Ozusowanie umów zlecenia: o ile wzrosną koszty pracy?
W dyskusji na temat zniesienia zasady, zgodnie z którą nie zachodzi zbieg tytułu do ubezpieczeń społecznych z tytułu kolejnej umowy z chwilą, gdy wartość podstawy wymiaru składek z pozostałych umów osiąga kwotę minimalnego wynagrodzenia, strona rządowa argumentuje, że koszty pracy w Polsce są cały czas bardzo niskie. Szczególnie w porównaniu do poziomu, jaki osiągają w zamożniejszych krajach unijnych.
Zobacz także: Czym są podmioty powiązane i kogo obowiązują ceny transferowe?

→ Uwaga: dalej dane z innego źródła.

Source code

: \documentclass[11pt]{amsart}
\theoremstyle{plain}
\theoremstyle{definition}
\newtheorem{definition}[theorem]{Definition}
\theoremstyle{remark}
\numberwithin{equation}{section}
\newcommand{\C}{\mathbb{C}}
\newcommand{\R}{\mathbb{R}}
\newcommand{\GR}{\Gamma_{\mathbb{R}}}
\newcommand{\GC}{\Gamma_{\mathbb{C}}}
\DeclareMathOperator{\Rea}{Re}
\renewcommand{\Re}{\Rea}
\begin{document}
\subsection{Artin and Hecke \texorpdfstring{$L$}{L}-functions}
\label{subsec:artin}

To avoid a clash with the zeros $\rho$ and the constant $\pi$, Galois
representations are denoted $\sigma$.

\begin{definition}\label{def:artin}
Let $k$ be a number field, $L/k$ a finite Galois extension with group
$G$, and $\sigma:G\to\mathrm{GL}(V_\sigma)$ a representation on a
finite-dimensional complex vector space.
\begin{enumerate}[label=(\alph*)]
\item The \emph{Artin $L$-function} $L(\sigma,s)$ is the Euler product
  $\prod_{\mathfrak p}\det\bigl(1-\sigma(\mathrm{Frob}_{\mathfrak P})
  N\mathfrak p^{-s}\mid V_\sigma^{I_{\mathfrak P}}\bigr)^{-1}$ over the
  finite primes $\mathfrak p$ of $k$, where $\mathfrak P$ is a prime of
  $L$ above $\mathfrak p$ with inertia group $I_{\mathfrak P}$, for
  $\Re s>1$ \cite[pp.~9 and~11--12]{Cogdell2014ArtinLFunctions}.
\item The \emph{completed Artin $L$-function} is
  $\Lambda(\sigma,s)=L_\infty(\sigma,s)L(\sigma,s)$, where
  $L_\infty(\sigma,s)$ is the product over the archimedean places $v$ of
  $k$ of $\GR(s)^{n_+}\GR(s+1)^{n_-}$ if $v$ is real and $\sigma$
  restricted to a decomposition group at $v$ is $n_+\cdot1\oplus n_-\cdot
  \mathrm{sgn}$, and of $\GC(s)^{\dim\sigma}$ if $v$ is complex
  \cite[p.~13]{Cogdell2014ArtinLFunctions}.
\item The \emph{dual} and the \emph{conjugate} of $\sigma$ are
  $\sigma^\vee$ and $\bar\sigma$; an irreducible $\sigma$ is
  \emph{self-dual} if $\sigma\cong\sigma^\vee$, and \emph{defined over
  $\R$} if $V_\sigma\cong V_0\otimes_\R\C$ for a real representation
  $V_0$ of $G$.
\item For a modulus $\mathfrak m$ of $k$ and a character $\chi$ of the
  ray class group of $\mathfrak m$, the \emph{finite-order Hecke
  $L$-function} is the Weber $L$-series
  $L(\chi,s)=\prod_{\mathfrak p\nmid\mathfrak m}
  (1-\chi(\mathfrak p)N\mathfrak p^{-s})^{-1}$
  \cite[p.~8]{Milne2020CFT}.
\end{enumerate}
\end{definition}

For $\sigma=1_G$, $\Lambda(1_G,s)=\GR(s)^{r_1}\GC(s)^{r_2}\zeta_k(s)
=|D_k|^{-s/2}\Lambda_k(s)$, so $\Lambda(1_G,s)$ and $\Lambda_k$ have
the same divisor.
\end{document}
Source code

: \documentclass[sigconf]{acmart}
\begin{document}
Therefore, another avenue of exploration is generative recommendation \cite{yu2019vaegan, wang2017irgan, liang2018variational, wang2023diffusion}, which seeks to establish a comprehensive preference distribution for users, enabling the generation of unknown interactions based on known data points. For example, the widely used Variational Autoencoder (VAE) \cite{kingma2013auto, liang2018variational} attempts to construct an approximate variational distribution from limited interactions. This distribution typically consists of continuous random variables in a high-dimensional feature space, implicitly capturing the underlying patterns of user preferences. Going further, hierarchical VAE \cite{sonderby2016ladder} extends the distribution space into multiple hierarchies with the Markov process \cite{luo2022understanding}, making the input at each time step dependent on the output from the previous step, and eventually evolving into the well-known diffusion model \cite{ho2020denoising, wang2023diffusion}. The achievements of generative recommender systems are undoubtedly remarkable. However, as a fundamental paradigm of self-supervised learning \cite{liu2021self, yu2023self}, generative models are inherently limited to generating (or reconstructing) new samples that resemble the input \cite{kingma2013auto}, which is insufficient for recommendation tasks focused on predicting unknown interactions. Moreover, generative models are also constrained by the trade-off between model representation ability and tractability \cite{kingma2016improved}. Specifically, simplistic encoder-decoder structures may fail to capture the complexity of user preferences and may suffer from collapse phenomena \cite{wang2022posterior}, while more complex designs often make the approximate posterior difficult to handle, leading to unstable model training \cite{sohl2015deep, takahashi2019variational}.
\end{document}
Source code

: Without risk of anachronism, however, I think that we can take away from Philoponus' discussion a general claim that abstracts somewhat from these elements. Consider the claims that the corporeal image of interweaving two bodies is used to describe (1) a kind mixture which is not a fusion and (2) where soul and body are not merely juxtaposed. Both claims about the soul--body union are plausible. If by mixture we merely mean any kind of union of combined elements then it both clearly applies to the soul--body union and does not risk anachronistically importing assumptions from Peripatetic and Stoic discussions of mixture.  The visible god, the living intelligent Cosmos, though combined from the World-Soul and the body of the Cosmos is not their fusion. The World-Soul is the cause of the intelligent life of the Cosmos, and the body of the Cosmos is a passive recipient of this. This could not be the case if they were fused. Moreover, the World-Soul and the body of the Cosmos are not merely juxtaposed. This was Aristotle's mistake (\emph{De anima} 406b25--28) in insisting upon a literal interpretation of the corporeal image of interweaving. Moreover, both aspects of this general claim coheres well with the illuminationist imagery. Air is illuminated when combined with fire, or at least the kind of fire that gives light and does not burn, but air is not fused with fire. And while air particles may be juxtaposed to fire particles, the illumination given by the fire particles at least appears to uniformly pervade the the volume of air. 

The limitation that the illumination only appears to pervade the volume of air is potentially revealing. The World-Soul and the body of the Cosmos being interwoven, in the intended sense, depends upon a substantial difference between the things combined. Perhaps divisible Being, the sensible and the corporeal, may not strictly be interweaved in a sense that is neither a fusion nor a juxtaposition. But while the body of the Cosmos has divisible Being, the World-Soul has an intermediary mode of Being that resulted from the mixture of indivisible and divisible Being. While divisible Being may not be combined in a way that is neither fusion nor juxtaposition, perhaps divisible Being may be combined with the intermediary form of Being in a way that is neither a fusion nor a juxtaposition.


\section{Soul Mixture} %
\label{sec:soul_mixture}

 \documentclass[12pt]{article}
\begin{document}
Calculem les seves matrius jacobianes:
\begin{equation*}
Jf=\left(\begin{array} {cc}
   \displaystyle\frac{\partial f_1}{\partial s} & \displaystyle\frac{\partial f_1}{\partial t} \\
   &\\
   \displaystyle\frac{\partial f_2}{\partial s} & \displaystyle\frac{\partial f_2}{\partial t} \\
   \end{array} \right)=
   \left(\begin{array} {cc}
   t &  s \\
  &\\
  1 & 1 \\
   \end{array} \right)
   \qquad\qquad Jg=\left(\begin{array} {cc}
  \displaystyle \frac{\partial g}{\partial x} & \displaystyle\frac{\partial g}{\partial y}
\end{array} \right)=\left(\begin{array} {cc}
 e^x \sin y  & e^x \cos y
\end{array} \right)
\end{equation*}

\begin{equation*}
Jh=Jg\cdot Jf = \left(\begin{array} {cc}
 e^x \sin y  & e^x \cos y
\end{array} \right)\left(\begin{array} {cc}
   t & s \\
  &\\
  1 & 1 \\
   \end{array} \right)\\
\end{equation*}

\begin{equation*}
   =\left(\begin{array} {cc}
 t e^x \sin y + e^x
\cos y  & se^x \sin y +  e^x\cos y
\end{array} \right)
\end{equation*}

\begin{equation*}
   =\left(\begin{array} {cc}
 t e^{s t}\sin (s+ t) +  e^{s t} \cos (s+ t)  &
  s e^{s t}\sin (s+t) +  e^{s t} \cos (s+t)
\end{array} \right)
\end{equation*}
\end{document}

Planowane zmiany nie powinny mieć znacznego wpływu na atrakcyjność polskiej gospodarki dla inwestorów zagranicznych. Jednak zmiany odczują przedsiębiorcy i pracownicy. Szacuje się, że przy wynagrodzeniu na poziomie 5000 PLN pracownik dostanie na rękę przeciętnie o około 500 PLN mniej, a pracodawca dopłaci dodatkowo przeszło 1000 PLN. To sporo, biorąc pod uwagę wartość przeciętnego wynagrodzenia w kraju oraz spowolnienie gospodarcze wywołane pandemią koronawirusa.
Wzrost kosztów pracy a pandemia koronawirusa
W pierwotnym planie przewidywano wdrożenie zmian już 1 stycznia 2021 roku. Jednak taki harmonogram wydaje się już nierealny. Co więcej, rząd podkreśla, że ozusowanie wszystkich umów zlecenia jest cały czas w fazie konsultacji z partnerami społecznymi. Ponadto, warto mieć świadomość, że w nadchodzących miesiącach gospodarka musi poradzić sobie ze stopniowym wygaszaniem pomocy publicznej w ramach tarczy antykryzysowej, a jednocześnie przygotować się na kolejną falę zachorowań oraz wynikające z niej ograniczenia.
Niezależnie od tego, jakie środki bezpieczeństwa zostaną zastosowane, nie da się nie zauważyć zmian, z jakimi mamy do czynienia na rynku w kwestii konsumpcji różnych produktów i usług. Można powiedzieć, że gospodarka i przedsiębiorcy adaptują się tak szybko, jak to tylko możliwe, ale nie jest to dobry moment na podnoszenie kosztów pracy i ograniczanie domowych budżetów polskich pracowników.